Fourth Quarter Fiscal 2015 Highlights

  • Consolidated same store sales were up 2.3%. International had growth of 3.9% mainly attributable to an increase in the learning category, partially offset by a decline in the entertainment category (which includes electronics, video game hardware and software). Domestic had growth of 1.2% over the prior year period primarily due to an increase in the core toy and learning categories, partially offset by a decline in the entertainment and baby categories.
  • Consolidated net sales were $4,853 million, a decrease of $130 million compared to the prior year period. Excluding a $169 million negative impact from foreign currency translation, net sales increased $39 million, mainly attributable to same store sales growth in both the International and Domestic segments, partially offset by Domestic store closures.
  • Gross margin dollars were $1,657 million, compared to $1,688 million for the prior year period, a decrease of $31 million. Excluding a $60 million negative impact from foreign currency translation, gross margin dollars increased by $29 million. Gross margin rate was 34.1%, an increase of 0.2 percentage points versus the prior year period. Domestic gross margin rate increased by 0.3 percentage points primarily due to a shift in sales mix away from lower margin entertainment products, partially offset by an increase in shipping costs due to higher e-commerce sales volume. International gross margin rate increased by 0.3 percentage points as a result of margin improvements associated with the learning and entertainment categories, partially offset by increased cost of U.S. dollar denominated merchandise purchases.
  • SG&A decreased by $46 million to $1,143 million, compared to $1,189 million in the prior year. Excluding a $35 million favorable impact from foreign currency translation, SG&A decreased by $11 million, primarily due to a $21 million decrease in payroll expenses, partially offset by a favorable legal settlement of $12 million in the prior year.
  • Operating earnings were $447 million, compared to $417 million in the prior year period. Domestic segment operating earnings improved by $31 million, primarily as a result of SG&A savings compared to the prior year period. Excluding a $21 million negative impact from foreign currency translation, International segment operating earnings improved by $35 million mainly as a result of an increase in gross margin dollars due to higher net sales compared to the prior year period. Corporate overhead increased by $15 million.
  • Adjusted EBITDA1 improved by $45 million to $574 million, compared to $529 million in the prior year period.
  • Net earnings were $276 million, compared to $265 million in the prior year period, an improvement of $11 million.
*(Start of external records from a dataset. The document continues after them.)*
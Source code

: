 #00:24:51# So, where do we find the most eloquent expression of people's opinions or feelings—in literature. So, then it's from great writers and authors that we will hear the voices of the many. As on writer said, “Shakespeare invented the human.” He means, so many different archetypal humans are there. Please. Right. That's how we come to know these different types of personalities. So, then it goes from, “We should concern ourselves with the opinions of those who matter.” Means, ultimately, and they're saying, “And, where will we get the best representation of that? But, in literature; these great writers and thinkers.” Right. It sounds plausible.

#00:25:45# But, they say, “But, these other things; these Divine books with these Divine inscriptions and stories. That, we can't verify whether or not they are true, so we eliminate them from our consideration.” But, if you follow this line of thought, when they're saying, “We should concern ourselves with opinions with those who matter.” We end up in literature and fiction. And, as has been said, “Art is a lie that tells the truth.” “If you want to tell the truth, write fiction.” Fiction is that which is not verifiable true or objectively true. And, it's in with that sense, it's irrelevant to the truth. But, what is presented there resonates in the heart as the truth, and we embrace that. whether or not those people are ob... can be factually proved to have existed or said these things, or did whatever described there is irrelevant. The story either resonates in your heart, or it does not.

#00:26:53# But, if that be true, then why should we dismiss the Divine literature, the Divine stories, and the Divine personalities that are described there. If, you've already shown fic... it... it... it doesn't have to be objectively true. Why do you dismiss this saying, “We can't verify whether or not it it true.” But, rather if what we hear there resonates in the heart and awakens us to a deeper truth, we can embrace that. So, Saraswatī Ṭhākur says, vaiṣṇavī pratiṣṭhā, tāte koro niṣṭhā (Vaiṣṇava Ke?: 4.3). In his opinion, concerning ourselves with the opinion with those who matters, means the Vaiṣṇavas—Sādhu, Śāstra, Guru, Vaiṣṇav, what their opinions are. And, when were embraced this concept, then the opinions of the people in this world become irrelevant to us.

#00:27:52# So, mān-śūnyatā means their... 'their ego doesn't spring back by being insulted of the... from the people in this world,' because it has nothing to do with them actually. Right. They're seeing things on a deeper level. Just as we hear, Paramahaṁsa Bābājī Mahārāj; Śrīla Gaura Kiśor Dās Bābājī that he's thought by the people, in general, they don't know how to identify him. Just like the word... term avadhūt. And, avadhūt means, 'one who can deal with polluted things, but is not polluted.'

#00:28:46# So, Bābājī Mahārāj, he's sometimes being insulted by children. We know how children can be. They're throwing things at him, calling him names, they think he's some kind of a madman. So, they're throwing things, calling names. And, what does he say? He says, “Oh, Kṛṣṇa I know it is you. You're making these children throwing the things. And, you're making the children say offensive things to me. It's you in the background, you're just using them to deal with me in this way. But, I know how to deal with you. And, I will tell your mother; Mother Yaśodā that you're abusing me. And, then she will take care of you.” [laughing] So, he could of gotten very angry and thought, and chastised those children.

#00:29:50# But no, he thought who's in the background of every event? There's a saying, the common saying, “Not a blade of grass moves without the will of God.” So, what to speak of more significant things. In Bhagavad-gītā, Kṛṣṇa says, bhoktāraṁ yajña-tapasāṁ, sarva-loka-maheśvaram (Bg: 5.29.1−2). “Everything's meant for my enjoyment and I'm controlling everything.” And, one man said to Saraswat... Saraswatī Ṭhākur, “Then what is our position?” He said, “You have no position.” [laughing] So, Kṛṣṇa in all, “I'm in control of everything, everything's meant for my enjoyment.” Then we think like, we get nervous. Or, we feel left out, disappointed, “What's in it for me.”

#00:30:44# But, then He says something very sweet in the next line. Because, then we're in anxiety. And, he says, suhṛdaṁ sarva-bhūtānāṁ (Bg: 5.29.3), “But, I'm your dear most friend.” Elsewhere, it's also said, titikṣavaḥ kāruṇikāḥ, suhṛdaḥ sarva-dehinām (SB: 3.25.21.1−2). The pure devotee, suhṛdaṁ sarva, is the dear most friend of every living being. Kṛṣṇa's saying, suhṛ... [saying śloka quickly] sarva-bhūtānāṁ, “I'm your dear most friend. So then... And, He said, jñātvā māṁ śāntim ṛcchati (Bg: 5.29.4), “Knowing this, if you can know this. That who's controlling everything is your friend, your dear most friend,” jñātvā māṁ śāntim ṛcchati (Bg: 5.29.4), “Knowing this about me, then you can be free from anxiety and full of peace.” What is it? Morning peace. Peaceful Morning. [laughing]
Full Year Fiscal 2015 Highlights

  • Consolidated same store sales increased by 0.9% due to International same store sales growth of 3.2%, which was driven by improvement in the learning and baby categories, partially offset by a decline in entertainment. Domestic same store sales decreased by 0.6% due to a decline in the entertainment and baby categories, partially offset by increases in core toy and learning categories.
  • Consolidated net sales were $11,802 million, a decrease of $559 million compared to the prior year. Excluding a $571 million negative impact of foreign currency translation, net sales were up predominantly due to increases in same store sales in the International segment, partially offset by a decline in same store sales in the Domestic segment. Net sales also benefited from new stores Internationally, offset by Domestic store closures.
  • Gross margin dollars were $4,226 million, compared to $4,430 million for the prior year, a decrease of $204 million. Excluding a $215 million negative impact from foreign currency translation, gross margin dollars increased by $11 million. Gross margin rate remained consistent at 35.8%.
  • SG&A decreased by $322 million to $3,593 million, compared to $3,915 million in the prior year. Excluding a $174 million favorable impact from foreign currency translation, SG&A decreased by $148 million, primarily due to an $81 million decrease in payroll expenses, a $40 million decline in advertising and promotional expenses and a $16 million decrease in occupancy costs, predominantly as a result of Domestic store closures.
  • Operating earnings were $378 million, compared to $191 million in the prior year. Domestic segment operating earnings improved by $152 million, primarily as a result of SG&A savings compared to the prior year period. Excluding a $22 million negative impact from foreign currency translation, International segment operating earnings improved by $64 million primarily as a result of an increase in gross margin dollars due to higher net sales compared to the prior year. Corporate overhead increased by $7 million.
  • Adjusted EBITDA1 was $800 million, compared to $642 million in prior year, an improvement of $158 million.
  • Net loss was $130 million, compared to a net loss of $292 million in the prior year period, an improvement of $162 million.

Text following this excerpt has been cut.